Authors Han R , Gan L , Lang M, Li G, Chen L , Tian X, Zhu K, Sun L, Song T 

Received 13 November 2023

Accepted for publication 5 January 2024

Published 12 January 2024 Volume 2024:11 Pages 51—64


Checked for plagiarism Yes

Review by Single anonymous peer review

Peer reviewer comments 2

Editor who approved publication: Dr David Gerber

Ruyu Han,* Leijuan Gan,* Mengran Lang,* Guangtao Li, Lu Chen, Xindi Tian, Kangwei Zhu, Liyu Sun, Tianqiang Song

Department of Hepatobiliary Cancer, Liver Cancer Center, Tianjin Medical University Cancer Institute & Hospital, National Clinical Research Center for Cancer, Key Laboratory of Cancer Prevention and Therapy, Tianjin’s Clinical Research Center for Cancer, Tianjin Key Laboratory of Digestive Cancer, Tianjin, 300060, People’s Republic of China

*These authors contributed equally to this work

Correspondence: Tianqiang Song, Department of Hepatobiliary Cancer, Liver Cancer Center, Tianjin Medical University Cancer Institute & Hospital, National Clinical Research Center for Cancer, Key Laboratory of Cancer Prevention and Therapy, Tianjin’s Clinical Research Center for Cancer, Tianjin Key Laboratory of Digestive Cancer, Tianjin, 300060, People’s Republic of China, Tel +86-022-23340123, Fax +86-022-23537796, Email [email protected]

Purpose: This study aimed to investigate the potential benefits of radical therapy in patients with stage B disease.
Patients and Methods: A retrospective analysis was conducted on a cohort of 437 patients diagnosed with stage B hepatocellular carcinoma, who underwent either hepatic resection (HR) or radiofrequency ablation (RFA) at the Cancer Institute and Hospital of Tianjin Medical University from May 2011 to May 2022. Multivariate COX regression analysis was performed to identify the independent prognostic factors related to recurrence-free survival (RFS).
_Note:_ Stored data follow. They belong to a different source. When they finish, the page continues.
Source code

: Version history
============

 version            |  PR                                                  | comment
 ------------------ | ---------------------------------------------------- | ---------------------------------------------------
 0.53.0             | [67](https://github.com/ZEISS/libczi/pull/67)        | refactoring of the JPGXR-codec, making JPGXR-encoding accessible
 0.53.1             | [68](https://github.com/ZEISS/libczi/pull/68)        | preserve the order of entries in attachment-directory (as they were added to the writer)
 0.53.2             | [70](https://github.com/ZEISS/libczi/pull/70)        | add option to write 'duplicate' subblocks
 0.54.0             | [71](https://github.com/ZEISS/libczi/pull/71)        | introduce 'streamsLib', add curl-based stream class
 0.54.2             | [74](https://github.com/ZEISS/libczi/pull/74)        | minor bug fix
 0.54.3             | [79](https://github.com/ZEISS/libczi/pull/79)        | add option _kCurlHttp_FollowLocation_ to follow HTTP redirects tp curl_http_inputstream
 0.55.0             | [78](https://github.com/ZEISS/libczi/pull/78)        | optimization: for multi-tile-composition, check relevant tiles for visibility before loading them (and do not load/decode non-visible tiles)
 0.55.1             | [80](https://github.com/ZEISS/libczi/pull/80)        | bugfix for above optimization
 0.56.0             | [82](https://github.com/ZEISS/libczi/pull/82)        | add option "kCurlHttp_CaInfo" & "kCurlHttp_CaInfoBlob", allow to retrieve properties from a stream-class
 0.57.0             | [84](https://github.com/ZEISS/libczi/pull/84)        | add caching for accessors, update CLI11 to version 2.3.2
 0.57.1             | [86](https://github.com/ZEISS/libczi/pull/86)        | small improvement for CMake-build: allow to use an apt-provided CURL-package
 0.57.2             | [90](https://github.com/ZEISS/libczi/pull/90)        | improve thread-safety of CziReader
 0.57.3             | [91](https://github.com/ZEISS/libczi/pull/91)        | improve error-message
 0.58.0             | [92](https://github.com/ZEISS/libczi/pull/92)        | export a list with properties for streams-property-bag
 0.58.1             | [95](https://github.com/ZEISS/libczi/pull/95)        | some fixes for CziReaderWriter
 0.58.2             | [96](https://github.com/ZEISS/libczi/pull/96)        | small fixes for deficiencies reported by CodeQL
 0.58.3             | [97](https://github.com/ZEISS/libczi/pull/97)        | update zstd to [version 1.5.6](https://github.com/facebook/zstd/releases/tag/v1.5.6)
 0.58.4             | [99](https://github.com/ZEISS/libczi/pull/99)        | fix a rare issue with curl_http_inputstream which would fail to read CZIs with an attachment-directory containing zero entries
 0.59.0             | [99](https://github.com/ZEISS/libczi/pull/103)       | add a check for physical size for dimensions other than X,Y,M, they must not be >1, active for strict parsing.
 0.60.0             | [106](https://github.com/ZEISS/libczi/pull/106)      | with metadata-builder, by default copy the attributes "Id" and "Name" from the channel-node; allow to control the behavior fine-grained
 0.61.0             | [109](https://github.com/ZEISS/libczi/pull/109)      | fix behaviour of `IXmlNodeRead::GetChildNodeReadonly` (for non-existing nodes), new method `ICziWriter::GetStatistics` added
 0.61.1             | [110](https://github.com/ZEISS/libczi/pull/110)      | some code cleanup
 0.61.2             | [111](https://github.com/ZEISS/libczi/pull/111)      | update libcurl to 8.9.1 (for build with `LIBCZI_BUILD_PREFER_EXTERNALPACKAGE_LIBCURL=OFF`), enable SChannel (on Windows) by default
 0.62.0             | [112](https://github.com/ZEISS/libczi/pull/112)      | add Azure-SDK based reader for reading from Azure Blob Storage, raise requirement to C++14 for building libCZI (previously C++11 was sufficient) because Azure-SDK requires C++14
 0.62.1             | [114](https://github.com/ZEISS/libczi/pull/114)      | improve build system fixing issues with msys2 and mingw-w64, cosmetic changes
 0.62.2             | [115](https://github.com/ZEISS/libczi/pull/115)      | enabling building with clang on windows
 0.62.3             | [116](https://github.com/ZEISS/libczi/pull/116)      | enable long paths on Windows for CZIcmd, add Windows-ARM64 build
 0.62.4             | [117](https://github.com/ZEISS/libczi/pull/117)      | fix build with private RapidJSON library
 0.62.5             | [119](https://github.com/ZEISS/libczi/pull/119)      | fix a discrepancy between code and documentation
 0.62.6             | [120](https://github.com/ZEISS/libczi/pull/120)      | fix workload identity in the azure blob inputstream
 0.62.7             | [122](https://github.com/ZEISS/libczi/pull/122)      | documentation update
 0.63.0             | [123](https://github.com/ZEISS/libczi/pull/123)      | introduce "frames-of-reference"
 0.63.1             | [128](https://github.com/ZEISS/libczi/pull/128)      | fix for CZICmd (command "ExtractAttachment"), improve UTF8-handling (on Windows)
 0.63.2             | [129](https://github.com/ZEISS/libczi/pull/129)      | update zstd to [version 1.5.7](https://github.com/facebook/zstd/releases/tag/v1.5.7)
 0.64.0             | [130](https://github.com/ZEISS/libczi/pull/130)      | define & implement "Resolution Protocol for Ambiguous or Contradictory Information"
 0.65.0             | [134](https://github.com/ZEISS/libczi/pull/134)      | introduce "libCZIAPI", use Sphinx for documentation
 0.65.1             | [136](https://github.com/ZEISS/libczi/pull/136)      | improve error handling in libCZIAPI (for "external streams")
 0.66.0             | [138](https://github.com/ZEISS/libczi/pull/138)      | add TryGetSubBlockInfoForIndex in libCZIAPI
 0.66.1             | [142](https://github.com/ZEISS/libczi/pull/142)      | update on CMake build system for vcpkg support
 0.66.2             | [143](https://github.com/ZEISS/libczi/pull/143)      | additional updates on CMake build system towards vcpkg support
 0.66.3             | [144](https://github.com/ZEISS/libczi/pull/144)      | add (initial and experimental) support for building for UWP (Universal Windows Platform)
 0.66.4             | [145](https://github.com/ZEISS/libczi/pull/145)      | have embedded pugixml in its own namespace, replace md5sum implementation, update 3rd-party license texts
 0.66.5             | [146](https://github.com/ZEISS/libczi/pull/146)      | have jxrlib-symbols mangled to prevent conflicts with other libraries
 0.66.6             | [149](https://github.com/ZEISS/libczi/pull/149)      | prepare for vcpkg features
The performance of the developed nomogram was evaluated using various statistical measures, including the concordance index (C-index), receiver operating characteristic (ROC) curve, calibration curve, and decision curve analysis (DCA).
Results: Multivariate analysis revealed that tumor diameter, number of tumors, number of involved liver segments, alpha-fetoprotein (AFP), carbohydrate antigen 19– 9 (CA19-9), lactate dehydrogenase (LDH), and systemic immune inflammation index (SII) were independent prognostic factors influencing patients’ RFS, and these factors were incorporated into the nomogram. The C-index of the nomogram in the training cohort was 0.721, and the AUC at 2 and 3 years was 0.772 and 0.790, respectively. These values were appreciably higher than commonly used clinic staging systems and other predictive models. The calibration curve and DCA demonstrated good calibration and net benefit. Survival analysis comparing stage B patients who received radical treatment with stage A patients with multiple lesions did not reveal a significant difference in Kaplan-Meier survival curves (P=0.91).
Conclusion: The nomogram provided a precise prediction of the recurrence for stage B hepatocellular carcinoma patients undergoing radical treatment. Furthermore, certain stage B patients may benefit from radical treatment.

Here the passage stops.